La filière semencière marocaine regroupe un grand nombre d’activités complémentaires visant la création, la production, la multiplication et la commercialisation des semences. «Il n’est nullement besoin de rappeler l’importance de la semence, qui constitue le premier maillon de la chaîne de valeur et un vecteur primordial d’innovation et de progrès. D’ailleurs, l’importance du progrès génétique dans l’amélioration de la production et de la productivité agricole est illustrée au niveau des pays que nous considérons comme des puissances agricoles mondiales», indique Ahmed Ouayach, président de la Fédération nationale interprofessionnelle des semences et des plants (FNIS).
La filière est centenaire mais doit aussi être considérée comme une solution d’avenir. En effet, l’activité semencière au Maroc a débuté depuis les années 20 et notre pays a été à une époque l’un des principaux fournisseurs du pourtour méditerranéen en semences. Aujourd’hui, il compte parmi les trois grands pays semenciers avec l’Afrique du Sud et l’Egypte.

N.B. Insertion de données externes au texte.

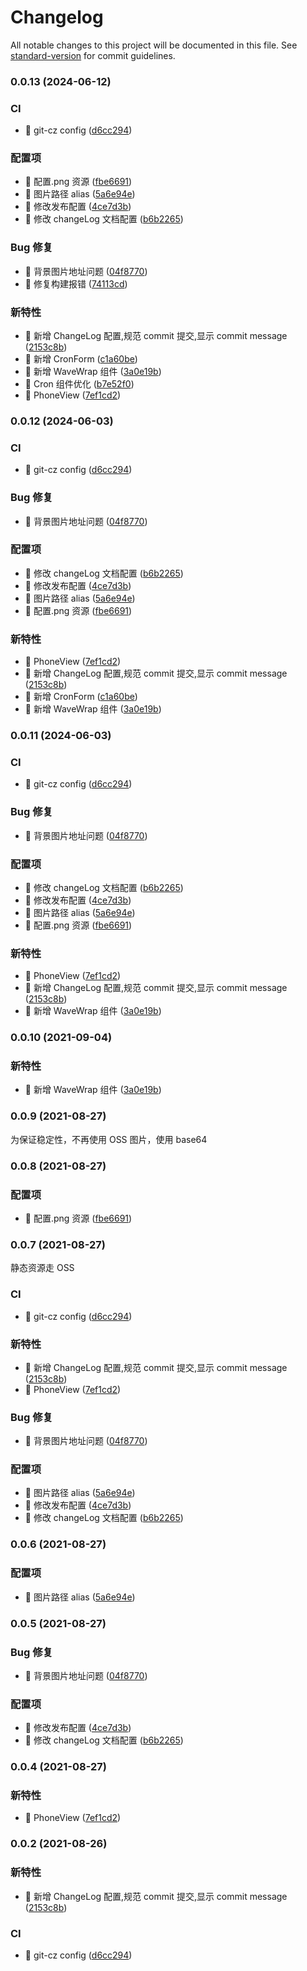 # Changelog

All notable changes to this project will be documented in this file. See [standard-version](https://github.com/conventional-changelog/standard-version) for commit guidelines.

### 0.0.13 (2024-06-12)

### CI

- 🎡 git-cz config ([d6cc294](https://github.com/liutaohz/unity-ui/commit/d6cc294232625af83376c4497d522e8261f02c2e))

### 配置项

- 🤖 配置.png 资源 ([fbe6691](https://github.com/liutaohz/unity-ui/commit/fbe66915a84c6305ee026455e8e5ec54ef39115a))
- 🤖 图片路径 alias ([5a6e94e](https://github.com/liutaohz/unity-ui/commit/5a6e94e7f9815057b58ef17b3961d89f69e8488f))
- 🤖 修改发布配置 ([4ce7d3b](https://github.com/liutaohz/unity-ui/commit/4ce7d3bacf63d5c55607509df6b8532f41f7edb7))
- 🤖 修改 changeLog 文档配置 ([b6b2265](https://github.com/liutaohz/unity-ui/commit/b6b226548e5f5e95df021ebdd75c5b2af00a42b4))

### Bug 修复

- 🐛 背景图片地址问题 ([04f8770](https://github.com/liutaohz/unity-ui/commit/04f8770cdef2dd7d6d1f78b089dc6bdcc54aa752))
- 🐛 修复构建报错 ([74113cd](https://github.com/liutaohz/unity-ui/commit/74113cd194e3434da5c9f21c7f9e39f4a221cf63))

### 新特性

- 🎸 新增 ChangeLog 配置,规范 commit 提交,显示 commit message ([2153c8b](https://github.com/liutaohz/unity-ui/commit/2153c8ba81ec021314a1e51f990ba53cd56e48e7))
- 🎸 新增 CronForm ([c1a60be](https://github.com/liutaohz/unity-ui/commit/c1a60be47211ae9c2146141bc161f9cd54107bdb))
- 🎸 新增 WaveWrap 组件 ([3a0e19b](https://github.com/liutaohz/unity-ui/commit/3a0e19ba768c5075d596037ac43588385a87a2b8))
- 🎸 Cron 组件优化 ([b7e52f0](https://github.com/liutaohz/unity-ui/commit/b7e52f0ad033968bfeba835065b5ca76b9acd6ea))
- 🎸 PhoneView ([7ef1cd2](https://github.com/liutaohz/unity-ui/commit/7ef1cd267ebbec512be607dc7ddf83d9440fa55f))

### 0.0.12 (2024-06-03)

### CI

- 🎡 git-cz config ([d6cc294](https://github.com/liutaohz/unity-ui/commit/d6cc294232625af83376c4497d522e8261f02c2e))

### Bug 修复

- 🐛 背景图片地址问题 ([04f8770](https://github.com/liutaohz/unity-ui/commit/04f8770cdef2dd7d6d1f78b089dc6bdcc54aa752))

### 配置项

- 🤖 修改 changeLog 文档配置 ([b6b2265](https://github.com/liutaohz/unity-ui/commit/b6b226548e5f5e95df021ebdd75c5b2af00a42b4))
- 🤖 修改发布配置 ([4ce7d3b](https://github.com/liutaohz/unity-ui/commit/4ce7d3bacf63d5c55607509df6b8532f41f7edb7))
- 🤖 图片路径 alias ([5a6e94e](https://github.com/liutaohz/unity-ui/commit/5a6e94e7f9815057b58ef17b3961d89f69e8488f))
- 🤖 配置.png 资源 ([fbe6691](https://github.com/liutaohz/unity-ui/commit/fbe66915a84c6305ee026455e8e5ec54ef39115a))

### 新特性

- 🎸 PhoneView ([7ef1cd2](https://github.com/liutaohz/unity-ui/commit/7ef1cd267ebbec512be607dc7ddf83d9440fa55f))
- 🎸 新增 ChangeLog 配置,规范 commit 提交,显示 commit message ([2153c8b](https://github.com/liutaohz/unity-ui/commit/2153c8ba81ec021314a1e51f990ba53cd56e48e7))
- 🎸 新增 CronForm ([c1a60be](https://github.com/liutaohz/unity-ui/commit/c1a60be47211ae9c2146141bc161f9cd54107bdb))
- 🎸 新增 WaveWrap 组件 ([3a0e19b](https://github.com/liutaohz/unity-ui/commit/3a0e19ba768c5075d596037ac43588385a87a2b8))

### 0.0.11 (2024-06-03)

### CI

- 🎡 git-cz config ([d6cc294](https://github.com/liutaohz/unity-ui/commit/d6cc294232625af83376c4497d522e8261f02c2e))

### Bug 修复

- 🐛 背景图片地址问题 ([04f8770](https://github.com/liutaohz/unity-ui/commit/04f8770cdef2dd7d6d1f78b089dc6bdcc54aa752))

### 配置项

- 🤖 修改 changeLog 文档配置 ([b6b2265](https://github.com/liutaohz/unity-ui/commit/b6b226548e5f5e95df021ebdd75c5b2af00a42b4))
- 🤖 修改发布配置 ([4ce7d3b](https://github.com/liutaohz/unity-ui/commit/4ce7d3bacf63d5c55607509df6b8532f41f7edb7))
- 🤖 图片路径 alias ([5a6e94e](https://github.com/liutaohz/unity-ui/commit/5a6e94e7f9815057b58ef17b3961d89f69e8488f))
- 🤖 配置.png 资源 ([fbe6691](https://github.com/liutaohz/unity-ui/commit/fbe66915a84c6305ee026455e8e5ec54ef39115a))

### 新特性

- 🎸 PhoneView ([7ef1cd2](https://github.com/liutaohz/unity-ui/commit/7ef1cd267ebbec512be607dc7ddf83d9440fa55f))
- 🎸 新增 ChangeLog 配置,规范 commit 提交,显示 commit message ([2153c8b](https://github.com/liutaohz/unity-ui/commit/2153c8ba81ec021314a1e51f990ba53cd56e48e7))
- 🎸 新增 WaveWrap 组件 ([3a0e19b](https://github.com/liutaohz/unity-ui/commit/3a0e19ba768c5075d596037ac43588385a87a2b8))

### 0.0.10 (2021-09-04)

### 新特性

- 🎸 新增 WaveWrap 组件 ([3a0e19b](https://github.com/liutaohz/unity-ui/commit/3a0e19ba768c5075d596037ac43588385a87a2b8))

### 0.0.9 (2021-08-27)

为保证稳定性，不再使用 OSS 图片，使用 base64

### 0.0.8 (2021-08-27)

### 配置项

- 🤖 配置.png 资源 ([fbe6691](https://github.com/liutaohz/unity-ui/commit/fbe66915a84c6305ee026455e8e5ec54ef39115a))

### 0.0.7 (2021-08-27)

静态资源走 OSS

### CI

- 🎡 git-cz config ([d6cc294](https://github.com/liutaohz/unity-ui/commit/d6cc294232625af83376c4497d522e8261f02c2e))

### 新特性

- 🎸 新增 ChangeLog 配置,规范 commit 提交,显示 commit message ([2153c8b](https://github.com/liutaohz/unity-ui/commit/2153c8ba81ec021314a1e51f990ba53cd56e48e7))
- 🎸 PhoneView ([7ef1cd2](https://github.com/liutaohz/unity-ui/commit/7ef1cd267ebbec512be607dc7ddf83d9440fa55f))

### Bug 修复

- 🐛 背景图片地址问题 ([04f8770](https://github.com/liutaohz/unity-ui/commit/04f8770cdef2dd7d6d1f78b089dc6bdcc54aa752))

### 配置项

- 🤖 图片路径 alias ([5a6e94e](https://github.com/liutaohz/unity-ui/commit/5a6e94e7f9815057b58ef17b3961d89f69e8488f))
- 🤖 修改发布配置 ([4ce7d3b](https://github.com/liutaohz/unity-ui/commit/4ce7d3bacf63d5c55607509df6b8532f41f7edb7))
- 🤖 修改 changeLog 文档配置 ([b6b2265](https://github.com/liutaohz/unity-ui/commit/b6b226548e5f5e95df021ebdd75c5b2af00a42b4))

### 0.0.6 (2021-08-27)

### 配置项

- 🤖 图片路径 alias ([5a6e94e](https://github.com/liutaohz/unity-ui/commit/5a6e94e7f9815057b58ef17b3961d89f69e8488f))

### 0.0.5 (2021-08-27)

### Bug 修复

- 🐛 背景图片地址问题 ([04f8770](https://github.com/liutaohz/unity-ui/commit/04f8770cdef2dd7d6d1f78b089dc6bdcc54aa752))

### 配置项

- 🤖 修改发布配置 ([4ce7d3b](https://github.com/liutaohz/unity-ui/commit/4ce7d3bacf63d5c55607509df6b8532f41f7edb7))
- 🤖 修改 changeLog 文档配置 ([b6b2265](https://github.com/liutaohz/unity-ui/commit/b6b226548e5f5e95df021ebdd75c5b2af00a42b4))

### 0.0.4 (2021-08-27)

### 新特性

- 🎸 PhoneView ([7ef1cd2](https://github.com/liutaohz/unity-ui/commit/7ef1cd267ebbec512be607dc7ddf83d9440fa55f))

### 0.0.2 (2021-08-26)

### 新特性

- 🎸 新增 ChangeLog 配置,规范 commit 提交,显示 commit message ([2153c8b](https://github.com/liutaohz/unity-ui/commit/2153c8ba81ec021314a1e51f990ba53cd56e48e7))

### CI

- 🎡 git-cz config ([d6cc294](https://github.com/liutaohz/unity-ui/commit/d6cc294232625af83376c4497d522e8261f02c2e))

Les obtenteurs doivent proposer des semences toujours plus performantes en termes de rendement, de qualité et de résistance aux maladies. «Pour répondre aux problématiques d’actualité, de nouveaux caractères sont recherchés comme la tolérance à la sécheresse et le respect de l’environnement pour proposer des variétés de moins en moins consommatrices en eau et en intrants (pesticides, engrais). Cette recherche est longue, coûteuse et demande des investissements importants et constants», TABajoute-t-il.
Il s’agit donc d’une filière scientifique et technique, qui est de ce fait soumise à une réglementation stricte et à un contrôle constant de la part des services compétents de l’Office national de la sécurité sanitaire et des produits alimentaires (ONSSA) sur toute la chaîne de valeur (obtention, multiplication, production et utilisation) afin d’assurer aux utilisateurs une haute qualité agronomique. Cette filière voit également cohabiter un secteur public fort et un secteur privé en évolution. Comme toute filière d’importance stratégique, l’activité technique et scientifique et l’ensemble des acteurs en présence sont soutenus par les pouvoirs publics et notamment par le Plan Maroc Vert jusqu’en 2020.
«Le Plan Génération Green 2020-2030 va certainement consolider les acquis et permettre d’achever les chantiers entrepris dans de bonnes conditions», conclut notre source. D’ailleurs, le nouveau modèle de développement présenté récemment à S.M TABMohammed VI a hissé au premier rang la souveraineté alimentaire, le développement d’une agriculture moderne à forte valeur ajoutée, inclusive et responsable, et le renforcement de l’activité de la recherche et développement.
En tout cas, durant la période 2008-2019, la filière a enregistré plusieurs avancées dont la réalisation de 2 projets d’agrégation semenciers et de 12 grands projets semenciers, dans le cadre des PPP, le renforcement de la multiplication en irrigué, sur 30 000 ha et l’extension du réseau de distribution, avec 500 points de vente de semences de céréales et 1 500 points de vente d’autres semences. De plus, la filière a connu l’élaboration et la publication des règlements techniques de l’arganier, safran, figuier, fruits rouges, grenadier, roses à parfum et rosacées à pépins, et l’amendement et publication des règlements techniques du palmier dattier, des céréales et des pommes de terre. En plus, quatre laboratoires régionaux de contrôle de l’ONSSA ont été créés dont le labo agropole Berkane, celui de Meknès, de Bouznika et le laboratoire au Qualipole de Tadla.